The status quo situation does not augur well for the producers,
affiliated to Doordarshan, who have been hard pressed to find sponsors
in a shrinking advertising market in the face of increased competition
from the private satellite channels.
Clarifying a point raised in the Rajya Sabha by Rajeev Shukla,
a member of the Parliament elected from Uttar Pradesh on the ABLC
ticket, Swaraj said, "The government cannot allow DD to air
surrogate advertisements at any cost. Even if that means loss of
revenue, as has been pointed out ."
According to Swaraj, the existing programming code doesn't permit
TV channels, including DD, to air surrogate liquor or tobacco ads.

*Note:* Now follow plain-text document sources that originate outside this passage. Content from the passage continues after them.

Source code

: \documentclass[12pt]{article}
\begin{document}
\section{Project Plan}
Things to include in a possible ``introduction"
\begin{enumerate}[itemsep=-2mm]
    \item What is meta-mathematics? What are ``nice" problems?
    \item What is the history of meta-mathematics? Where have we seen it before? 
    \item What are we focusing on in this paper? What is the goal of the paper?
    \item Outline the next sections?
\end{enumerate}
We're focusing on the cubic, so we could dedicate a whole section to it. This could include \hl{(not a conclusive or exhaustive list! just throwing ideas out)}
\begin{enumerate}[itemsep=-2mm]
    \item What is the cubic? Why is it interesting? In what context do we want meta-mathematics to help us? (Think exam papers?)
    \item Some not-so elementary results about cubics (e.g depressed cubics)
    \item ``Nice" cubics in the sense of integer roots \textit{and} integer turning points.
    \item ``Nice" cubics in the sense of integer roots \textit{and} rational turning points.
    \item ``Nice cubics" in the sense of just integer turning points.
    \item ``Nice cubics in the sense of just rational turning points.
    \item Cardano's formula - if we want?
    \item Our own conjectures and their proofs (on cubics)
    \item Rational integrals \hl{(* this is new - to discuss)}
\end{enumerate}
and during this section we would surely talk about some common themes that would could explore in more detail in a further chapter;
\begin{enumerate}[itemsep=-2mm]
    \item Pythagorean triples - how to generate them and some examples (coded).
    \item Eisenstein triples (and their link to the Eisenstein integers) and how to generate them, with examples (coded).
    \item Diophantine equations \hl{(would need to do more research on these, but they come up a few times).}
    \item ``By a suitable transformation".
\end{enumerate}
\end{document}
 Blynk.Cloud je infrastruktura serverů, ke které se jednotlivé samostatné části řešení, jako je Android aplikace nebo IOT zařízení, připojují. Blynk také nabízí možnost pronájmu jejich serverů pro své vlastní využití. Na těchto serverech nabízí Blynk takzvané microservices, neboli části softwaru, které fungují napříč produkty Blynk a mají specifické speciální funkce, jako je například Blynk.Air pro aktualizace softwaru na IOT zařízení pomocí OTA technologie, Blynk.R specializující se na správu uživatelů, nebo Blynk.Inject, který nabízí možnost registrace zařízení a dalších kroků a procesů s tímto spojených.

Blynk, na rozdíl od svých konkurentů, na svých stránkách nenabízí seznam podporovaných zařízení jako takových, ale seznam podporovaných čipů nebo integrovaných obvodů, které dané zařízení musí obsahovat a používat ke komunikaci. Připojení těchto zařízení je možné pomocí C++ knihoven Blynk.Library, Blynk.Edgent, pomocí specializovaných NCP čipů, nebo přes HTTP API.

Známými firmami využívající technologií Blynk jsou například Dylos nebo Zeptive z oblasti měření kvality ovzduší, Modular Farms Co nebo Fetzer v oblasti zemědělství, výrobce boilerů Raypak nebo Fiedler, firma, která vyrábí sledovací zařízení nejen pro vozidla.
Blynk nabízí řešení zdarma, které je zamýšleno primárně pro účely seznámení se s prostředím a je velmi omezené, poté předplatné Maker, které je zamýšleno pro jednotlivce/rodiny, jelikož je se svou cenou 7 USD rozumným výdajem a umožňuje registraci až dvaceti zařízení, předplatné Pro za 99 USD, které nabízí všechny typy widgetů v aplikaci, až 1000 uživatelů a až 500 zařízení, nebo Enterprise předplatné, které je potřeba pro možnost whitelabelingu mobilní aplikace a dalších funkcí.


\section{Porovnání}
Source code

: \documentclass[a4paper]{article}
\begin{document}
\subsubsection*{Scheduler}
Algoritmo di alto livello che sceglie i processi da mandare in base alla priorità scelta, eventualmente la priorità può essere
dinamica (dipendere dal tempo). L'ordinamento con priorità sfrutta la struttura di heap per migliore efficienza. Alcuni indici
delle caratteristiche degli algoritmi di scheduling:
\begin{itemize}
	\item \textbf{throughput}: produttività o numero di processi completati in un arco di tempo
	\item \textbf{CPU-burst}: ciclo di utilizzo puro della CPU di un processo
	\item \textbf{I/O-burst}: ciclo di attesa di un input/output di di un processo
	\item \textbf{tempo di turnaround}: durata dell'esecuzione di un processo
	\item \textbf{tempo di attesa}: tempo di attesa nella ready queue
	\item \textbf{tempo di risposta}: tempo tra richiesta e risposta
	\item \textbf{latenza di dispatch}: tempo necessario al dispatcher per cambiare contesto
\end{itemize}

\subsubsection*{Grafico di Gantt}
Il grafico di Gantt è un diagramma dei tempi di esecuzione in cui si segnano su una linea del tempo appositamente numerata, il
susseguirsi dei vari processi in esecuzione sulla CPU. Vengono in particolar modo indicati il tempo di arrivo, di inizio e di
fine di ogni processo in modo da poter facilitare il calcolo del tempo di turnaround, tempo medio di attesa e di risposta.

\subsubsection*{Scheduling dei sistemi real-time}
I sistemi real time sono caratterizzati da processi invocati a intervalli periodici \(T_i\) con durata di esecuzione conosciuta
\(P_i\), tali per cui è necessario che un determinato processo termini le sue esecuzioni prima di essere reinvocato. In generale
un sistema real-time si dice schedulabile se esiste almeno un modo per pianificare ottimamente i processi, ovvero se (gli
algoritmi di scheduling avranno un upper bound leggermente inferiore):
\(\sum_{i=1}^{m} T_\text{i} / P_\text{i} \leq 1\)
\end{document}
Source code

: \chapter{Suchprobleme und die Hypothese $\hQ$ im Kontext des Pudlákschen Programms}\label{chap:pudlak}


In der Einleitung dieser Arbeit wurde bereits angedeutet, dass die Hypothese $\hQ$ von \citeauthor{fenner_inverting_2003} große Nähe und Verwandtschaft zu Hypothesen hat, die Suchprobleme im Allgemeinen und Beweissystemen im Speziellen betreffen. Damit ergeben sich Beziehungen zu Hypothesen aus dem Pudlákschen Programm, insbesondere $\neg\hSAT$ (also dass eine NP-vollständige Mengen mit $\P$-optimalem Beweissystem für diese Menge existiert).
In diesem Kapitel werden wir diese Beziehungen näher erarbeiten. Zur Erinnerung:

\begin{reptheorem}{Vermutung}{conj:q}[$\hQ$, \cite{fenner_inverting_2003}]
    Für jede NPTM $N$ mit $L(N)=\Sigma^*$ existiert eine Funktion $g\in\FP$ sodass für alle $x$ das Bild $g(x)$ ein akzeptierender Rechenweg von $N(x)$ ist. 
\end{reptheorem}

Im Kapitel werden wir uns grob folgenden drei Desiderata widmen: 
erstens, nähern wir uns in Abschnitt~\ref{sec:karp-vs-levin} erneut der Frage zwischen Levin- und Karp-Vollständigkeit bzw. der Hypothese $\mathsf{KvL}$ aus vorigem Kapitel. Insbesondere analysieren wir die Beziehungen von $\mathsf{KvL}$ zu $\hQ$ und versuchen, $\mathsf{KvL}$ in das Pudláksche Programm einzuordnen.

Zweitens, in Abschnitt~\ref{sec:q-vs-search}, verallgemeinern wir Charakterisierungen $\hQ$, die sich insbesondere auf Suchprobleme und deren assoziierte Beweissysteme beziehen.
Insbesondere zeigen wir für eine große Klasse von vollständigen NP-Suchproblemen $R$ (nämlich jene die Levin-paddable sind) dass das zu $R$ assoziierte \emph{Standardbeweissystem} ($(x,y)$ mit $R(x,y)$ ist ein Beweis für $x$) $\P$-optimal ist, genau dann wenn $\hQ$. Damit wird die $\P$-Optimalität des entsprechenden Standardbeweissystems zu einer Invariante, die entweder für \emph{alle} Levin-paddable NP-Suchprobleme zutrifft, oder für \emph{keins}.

She added that a panel which was looking into this issue had been
sending "notices to various channels" and had managed
to curb the menace of surrogate ads on TV channels substantially.
"DD cannot be allowed to air such ads and if other satellite
channels are still doing so, we'll bring them in line with our programming
code," the minister said.
Shukla, a former print medium journalist and a TV anchor for serials
like Zee's Ru-ba-ru, had mentioned during the CAS debate
that there was no justification for not allowing DD to air surrogate
liquor ads, after putting in a statutory warning, when the satellite
channels were doing so.
"Why should DD suffer on revenue front if the law is not uniform?"
he had argued. But Swaraj would have nothing of that.
When Shukla raised the issue of channels vying for the huge advertising
pie based on TRPs, Swaraj quipped that the implementation of CAS
would solve such problems.
"After CAS is implemented, broadcasters will know exactly
how many homes are receiving which channels (if the channels are
pay-per-view) and it would be a sure indicator of a channel's or
a programme's popularity," Swaraj explained.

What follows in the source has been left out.